How does an artist judge their own work?

This is how I would answer that question.

What most consistently matters to me is where this piece is taking me, so my liking, or judging a work to be good, is never entirely about that work–but something I see before me, something that doesn’t yet exist–or hasn’t been realized (as in, made real). That may be something I don’t see until later, after I’ve made–maybe–many many more pieces. Finding the almost hidden signs that mark the trail. I find it most satisfying when those are the pieces that others are drawn to — like, ah! they get it!

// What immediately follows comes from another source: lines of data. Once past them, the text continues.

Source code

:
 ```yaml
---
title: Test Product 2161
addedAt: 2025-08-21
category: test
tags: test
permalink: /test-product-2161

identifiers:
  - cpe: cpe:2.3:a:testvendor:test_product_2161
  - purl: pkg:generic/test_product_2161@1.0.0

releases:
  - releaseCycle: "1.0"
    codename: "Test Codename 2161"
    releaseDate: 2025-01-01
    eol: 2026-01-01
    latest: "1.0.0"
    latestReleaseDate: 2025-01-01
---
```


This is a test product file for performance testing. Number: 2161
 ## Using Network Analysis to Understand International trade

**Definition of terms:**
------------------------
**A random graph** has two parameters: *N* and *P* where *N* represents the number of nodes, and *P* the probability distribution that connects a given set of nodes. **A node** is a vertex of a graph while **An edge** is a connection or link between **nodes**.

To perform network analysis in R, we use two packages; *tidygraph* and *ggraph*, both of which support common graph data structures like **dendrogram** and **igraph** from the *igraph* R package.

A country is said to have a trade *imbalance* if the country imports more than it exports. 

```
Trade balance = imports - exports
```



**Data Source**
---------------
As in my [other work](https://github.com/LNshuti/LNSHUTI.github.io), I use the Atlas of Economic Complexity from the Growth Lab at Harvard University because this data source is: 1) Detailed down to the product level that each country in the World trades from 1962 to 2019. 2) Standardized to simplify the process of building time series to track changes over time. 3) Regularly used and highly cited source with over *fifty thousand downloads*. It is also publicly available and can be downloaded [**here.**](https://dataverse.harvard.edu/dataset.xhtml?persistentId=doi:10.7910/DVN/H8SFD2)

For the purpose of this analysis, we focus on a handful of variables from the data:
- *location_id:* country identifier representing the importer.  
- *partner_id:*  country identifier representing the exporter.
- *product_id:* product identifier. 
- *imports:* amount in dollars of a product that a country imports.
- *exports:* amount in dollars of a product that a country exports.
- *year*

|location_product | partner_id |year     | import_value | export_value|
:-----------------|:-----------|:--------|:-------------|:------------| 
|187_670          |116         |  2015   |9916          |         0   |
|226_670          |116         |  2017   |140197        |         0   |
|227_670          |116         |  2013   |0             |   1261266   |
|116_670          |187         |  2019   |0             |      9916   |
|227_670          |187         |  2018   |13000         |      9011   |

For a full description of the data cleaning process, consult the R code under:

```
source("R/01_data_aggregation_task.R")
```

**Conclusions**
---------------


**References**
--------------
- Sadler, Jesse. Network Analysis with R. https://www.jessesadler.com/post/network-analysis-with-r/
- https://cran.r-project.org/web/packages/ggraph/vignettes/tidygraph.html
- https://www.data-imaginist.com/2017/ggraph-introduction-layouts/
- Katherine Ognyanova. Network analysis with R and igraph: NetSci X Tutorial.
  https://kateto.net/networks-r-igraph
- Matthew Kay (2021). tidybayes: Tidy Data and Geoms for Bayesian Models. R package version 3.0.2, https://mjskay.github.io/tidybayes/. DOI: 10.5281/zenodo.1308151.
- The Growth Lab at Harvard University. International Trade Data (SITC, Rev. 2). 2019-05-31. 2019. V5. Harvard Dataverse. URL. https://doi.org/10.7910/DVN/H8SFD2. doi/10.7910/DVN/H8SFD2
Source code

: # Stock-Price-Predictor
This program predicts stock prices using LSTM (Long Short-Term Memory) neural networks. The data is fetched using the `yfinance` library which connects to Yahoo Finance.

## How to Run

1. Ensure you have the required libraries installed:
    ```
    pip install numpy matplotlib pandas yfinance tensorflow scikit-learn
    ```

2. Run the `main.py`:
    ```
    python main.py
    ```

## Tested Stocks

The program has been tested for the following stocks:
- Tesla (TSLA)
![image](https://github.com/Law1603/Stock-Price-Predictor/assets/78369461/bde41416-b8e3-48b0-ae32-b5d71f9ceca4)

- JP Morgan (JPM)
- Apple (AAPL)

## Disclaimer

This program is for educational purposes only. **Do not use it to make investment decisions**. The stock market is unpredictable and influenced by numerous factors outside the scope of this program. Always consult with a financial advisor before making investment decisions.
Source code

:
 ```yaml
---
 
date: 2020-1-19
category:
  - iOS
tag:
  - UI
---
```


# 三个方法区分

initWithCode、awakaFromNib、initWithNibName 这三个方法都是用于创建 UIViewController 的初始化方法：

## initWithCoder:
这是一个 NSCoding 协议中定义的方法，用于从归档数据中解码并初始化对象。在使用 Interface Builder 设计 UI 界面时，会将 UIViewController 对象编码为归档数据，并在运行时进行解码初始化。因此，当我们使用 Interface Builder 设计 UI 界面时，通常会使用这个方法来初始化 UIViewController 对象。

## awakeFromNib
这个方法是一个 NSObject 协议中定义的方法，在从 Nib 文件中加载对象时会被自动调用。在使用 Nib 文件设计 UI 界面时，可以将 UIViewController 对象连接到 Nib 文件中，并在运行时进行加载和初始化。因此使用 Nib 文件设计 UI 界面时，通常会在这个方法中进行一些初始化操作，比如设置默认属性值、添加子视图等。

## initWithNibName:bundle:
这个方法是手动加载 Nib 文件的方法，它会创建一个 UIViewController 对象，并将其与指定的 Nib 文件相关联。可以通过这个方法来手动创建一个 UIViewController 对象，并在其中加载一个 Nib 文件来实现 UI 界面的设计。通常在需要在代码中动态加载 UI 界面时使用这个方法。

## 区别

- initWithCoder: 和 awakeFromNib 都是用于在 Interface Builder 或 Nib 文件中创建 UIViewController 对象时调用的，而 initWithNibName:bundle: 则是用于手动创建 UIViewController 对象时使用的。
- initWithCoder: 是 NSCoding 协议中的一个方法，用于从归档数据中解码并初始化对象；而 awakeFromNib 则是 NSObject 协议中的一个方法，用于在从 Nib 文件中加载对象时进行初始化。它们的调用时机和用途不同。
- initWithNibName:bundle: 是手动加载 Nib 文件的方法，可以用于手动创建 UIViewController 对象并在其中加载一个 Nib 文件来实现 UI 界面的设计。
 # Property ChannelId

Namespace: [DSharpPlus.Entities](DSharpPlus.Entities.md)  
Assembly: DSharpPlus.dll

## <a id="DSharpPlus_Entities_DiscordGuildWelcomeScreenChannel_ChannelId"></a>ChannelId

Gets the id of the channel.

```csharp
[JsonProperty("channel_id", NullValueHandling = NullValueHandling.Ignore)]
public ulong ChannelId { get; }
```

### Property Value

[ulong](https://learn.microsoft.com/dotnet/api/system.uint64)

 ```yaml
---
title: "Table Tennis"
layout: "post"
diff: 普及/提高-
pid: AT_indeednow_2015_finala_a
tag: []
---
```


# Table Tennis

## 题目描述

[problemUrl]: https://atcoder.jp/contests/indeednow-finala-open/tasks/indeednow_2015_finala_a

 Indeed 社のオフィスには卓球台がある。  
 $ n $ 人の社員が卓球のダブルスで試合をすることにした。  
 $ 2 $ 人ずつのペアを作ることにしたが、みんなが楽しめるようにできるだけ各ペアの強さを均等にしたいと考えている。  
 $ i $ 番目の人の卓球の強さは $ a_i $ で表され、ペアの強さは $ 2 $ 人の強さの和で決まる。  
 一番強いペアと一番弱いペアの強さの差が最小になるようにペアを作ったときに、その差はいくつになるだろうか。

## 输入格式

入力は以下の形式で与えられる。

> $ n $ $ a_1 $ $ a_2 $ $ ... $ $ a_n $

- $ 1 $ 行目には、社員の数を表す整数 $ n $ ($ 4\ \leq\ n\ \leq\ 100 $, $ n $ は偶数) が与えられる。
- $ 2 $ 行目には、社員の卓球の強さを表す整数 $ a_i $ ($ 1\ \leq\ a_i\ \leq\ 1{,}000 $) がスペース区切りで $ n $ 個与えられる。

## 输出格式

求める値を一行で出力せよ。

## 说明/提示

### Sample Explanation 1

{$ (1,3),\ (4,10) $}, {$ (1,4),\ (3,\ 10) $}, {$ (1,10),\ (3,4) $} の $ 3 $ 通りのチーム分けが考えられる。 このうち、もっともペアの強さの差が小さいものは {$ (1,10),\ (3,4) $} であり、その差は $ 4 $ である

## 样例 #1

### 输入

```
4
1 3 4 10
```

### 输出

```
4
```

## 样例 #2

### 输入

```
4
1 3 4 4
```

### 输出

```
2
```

Imagine having the entire oeuvre of an artist before you, seeing each piece in the order of its making for the first time, and trying to suss out what will come next, or what will represent the apex of their life work, never knowing if that point will ever be achieved, whether the next piece will be a detour, a dead end, from which the artist never returned, but continued to turn out work that failed ever again to realize the promise of what they had done before–it’s like that, only I’m the artist. THAT describes the character of my anxiety about my own work. Nothing that anyone else will see till my work is over.

There’s a Yeat’s quote, along those lines–I believe he writing about William Blake. “In the beginning of important things—in the beginning of love, in the beginning of the day, in the beginning of any work, there is a moment when we understand more perfectly than we understand again until all is finished.”